In Dr. Donaghue's view, the problem is that the people developing novel technologies and the neuroscience community don’t communicate effectively. Biologists don't know enough about the tools already out there, and the materials scientists aren't getting feedback from them on ways to make their tools more useful.
Economic Incentives
And there’s no denying the economic incentives the project provides. “What motivates people to pursue these big projects is not the belief that they will solve problems,” says Michael Eisen, Ph.D., a biologist at the University of California, Berkeley. “It’s the belief that this is the way to get money.”
John Mazziotta, M.D., Ph.D., UCLA’s department of neurology chair and director of its Brain Mapping Center, says, “This initiative is more comprehensive than anything I’ve ever seen medicine and neuroscience. This effort will be both the stimulus and the challenge to work and collaborate in ways we haven’t done before, but always have wanted to.”
UCLA will likely benefit handsomely from the initiative as it says it is “well-positioned” to play a significant role in the effort and to capture funding that will support such an initiative, owing to the existence Ahmanson-Lovelace Brain Mapping Center and its “excellence” in nanoscience and nanotechnology.

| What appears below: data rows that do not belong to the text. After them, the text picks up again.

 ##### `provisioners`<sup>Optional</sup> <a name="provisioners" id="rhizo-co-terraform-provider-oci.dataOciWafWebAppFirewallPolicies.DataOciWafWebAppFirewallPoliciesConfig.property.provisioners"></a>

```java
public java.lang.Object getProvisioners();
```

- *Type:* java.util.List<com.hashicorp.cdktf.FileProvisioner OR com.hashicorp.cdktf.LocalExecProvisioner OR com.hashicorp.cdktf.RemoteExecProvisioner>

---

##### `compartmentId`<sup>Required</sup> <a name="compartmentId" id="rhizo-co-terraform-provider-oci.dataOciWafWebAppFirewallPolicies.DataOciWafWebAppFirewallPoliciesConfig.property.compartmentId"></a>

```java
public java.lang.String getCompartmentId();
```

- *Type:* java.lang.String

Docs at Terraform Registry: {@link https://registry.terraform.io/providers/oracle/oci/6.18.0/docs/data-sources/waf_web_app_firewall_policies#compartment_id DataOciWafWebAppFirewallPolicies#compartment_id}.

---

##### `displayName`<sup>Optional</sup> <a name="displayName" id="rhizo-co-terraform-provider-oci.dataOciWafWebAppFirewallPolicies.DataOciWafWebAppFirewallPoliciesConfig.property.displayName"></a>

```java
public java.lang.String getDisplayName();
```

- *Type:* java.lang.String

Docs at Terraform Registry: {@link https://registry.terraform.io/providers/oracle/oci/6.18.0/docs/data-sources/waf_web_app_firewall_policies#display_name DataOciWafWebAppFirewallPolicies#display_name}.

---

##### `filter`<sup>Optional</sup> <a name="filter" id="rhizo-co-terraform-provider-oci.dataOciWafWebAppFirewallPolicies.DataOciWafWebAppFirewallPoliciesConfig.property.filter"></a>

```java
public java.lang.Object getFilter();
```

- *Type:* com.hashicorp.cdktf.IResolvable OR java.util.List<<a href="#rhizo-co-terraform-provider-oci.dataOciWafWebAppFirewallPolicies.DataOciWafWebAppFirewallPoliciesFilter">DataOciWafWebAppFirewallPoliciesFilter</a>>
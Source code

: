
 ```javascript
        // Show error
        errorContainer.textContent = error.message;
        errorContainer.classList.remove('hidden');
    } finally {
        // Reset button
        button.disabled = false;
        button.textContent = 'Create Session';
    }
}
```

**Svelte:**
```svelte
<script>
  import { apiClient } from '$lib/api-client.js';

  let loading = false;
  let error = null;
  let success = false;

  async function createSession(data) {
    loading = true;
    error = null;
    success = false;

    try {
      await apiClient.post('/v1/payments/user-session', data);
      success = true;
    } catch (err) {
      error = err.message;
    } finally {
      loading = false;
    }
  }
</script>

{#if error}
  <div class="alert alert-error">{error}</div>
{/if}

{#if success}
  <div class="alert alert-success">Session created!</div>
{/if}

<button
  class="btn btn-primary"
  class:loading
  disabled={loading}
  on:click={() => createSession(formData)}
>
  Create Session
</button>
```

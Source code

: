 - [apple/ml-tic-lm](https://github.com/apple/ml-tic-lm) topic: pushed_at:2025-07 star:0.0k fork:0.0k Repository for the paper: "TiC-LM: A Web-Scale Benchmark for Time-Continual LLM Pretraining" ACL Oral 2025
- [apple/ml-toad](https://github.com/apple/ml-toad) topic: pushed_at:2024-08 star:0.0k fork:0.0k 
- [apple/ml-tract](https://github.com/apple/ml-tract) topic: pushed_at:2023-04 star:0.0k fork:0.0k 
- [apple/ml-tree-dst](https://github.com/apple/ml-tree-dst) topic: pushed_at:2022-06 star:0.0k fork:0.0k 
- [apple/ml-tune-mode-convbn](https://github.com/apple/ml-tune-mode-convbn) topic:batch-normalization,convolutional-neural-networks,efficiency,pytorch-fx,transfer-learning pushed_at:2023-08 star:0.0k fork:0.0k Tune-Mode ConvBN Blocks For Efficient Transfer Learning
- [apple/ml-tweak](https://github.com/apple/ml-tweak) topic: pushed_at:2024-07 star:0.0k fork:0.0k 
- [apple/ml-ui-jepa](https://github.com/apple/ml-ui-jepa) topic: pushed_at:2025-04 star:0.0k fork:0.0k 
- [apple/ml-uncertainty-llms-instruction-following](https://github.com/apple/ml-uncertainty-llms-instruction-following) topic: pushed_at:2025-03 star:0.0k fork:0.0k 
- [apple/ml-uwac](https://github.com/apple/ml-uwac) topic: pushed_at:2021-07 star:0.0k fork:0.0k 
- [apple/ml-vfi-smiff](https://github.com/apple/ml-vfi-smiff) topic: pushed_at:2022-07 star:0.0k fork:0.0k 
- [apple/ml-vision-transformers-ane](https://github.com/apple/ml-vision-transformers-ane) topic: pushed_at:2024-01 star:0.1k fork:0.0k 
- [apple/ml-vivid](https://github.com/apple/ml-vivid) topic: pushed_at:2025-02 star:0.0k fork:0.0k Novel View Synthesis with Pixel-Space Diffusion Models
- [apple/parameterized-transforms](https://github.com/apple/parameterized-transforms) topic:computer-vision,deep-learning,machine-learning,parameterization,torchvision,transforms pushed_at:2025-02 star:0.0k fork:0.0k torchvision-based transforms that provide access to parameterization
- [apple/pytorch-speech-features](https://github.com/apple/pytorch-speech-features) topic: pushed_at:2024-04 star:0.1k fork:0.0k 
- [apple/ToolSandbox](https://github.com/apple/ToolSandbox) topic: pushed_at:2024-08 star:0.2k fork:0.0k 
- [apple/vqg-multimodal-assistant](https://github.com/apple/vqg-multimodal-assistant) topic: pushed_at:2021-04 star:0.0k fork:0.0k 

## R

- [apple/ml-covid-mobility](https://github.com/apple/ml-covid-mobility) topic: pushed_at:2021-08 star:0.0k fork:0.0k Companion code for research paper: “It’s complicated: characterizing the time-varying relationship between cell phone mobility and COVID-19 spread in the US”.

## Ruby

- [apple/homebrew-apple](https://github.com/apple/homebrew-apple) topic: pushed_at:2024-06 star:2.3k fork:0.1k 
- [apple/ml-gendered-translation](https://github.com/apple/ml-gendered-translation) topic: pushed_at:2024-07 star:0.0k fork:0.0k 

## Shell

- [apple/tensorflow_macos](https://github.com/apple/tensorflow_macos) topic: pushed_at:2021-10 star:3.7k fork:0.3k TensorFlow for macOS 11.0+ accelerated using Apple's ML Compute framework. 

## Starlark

Dr. Church is also in favor of spreading the funding for the project around. In an interview with Harvard Medical School News last month, he said, “The Genome Project didn’t adequately embrace small science. I think enabling small labs to do amazing things might be more powerful than having a juggernaut of a large lab, or worse yet, a race among a few large labs.”
A report from the Battelle Technology Partnership says that, between 1988 and 2010, federal investment in genomic research generated an economic impact of $796 billion, “impressive” considering that Human Genome Project (HGP) spending between 1990–2003 amounted to $3.8 billion and an ROI of 141:1.
Apart from job creation and ROI, if this massive initiative provides new treatment targets for intractable human neurological and psychiatric disorders, it will have been worth the investment.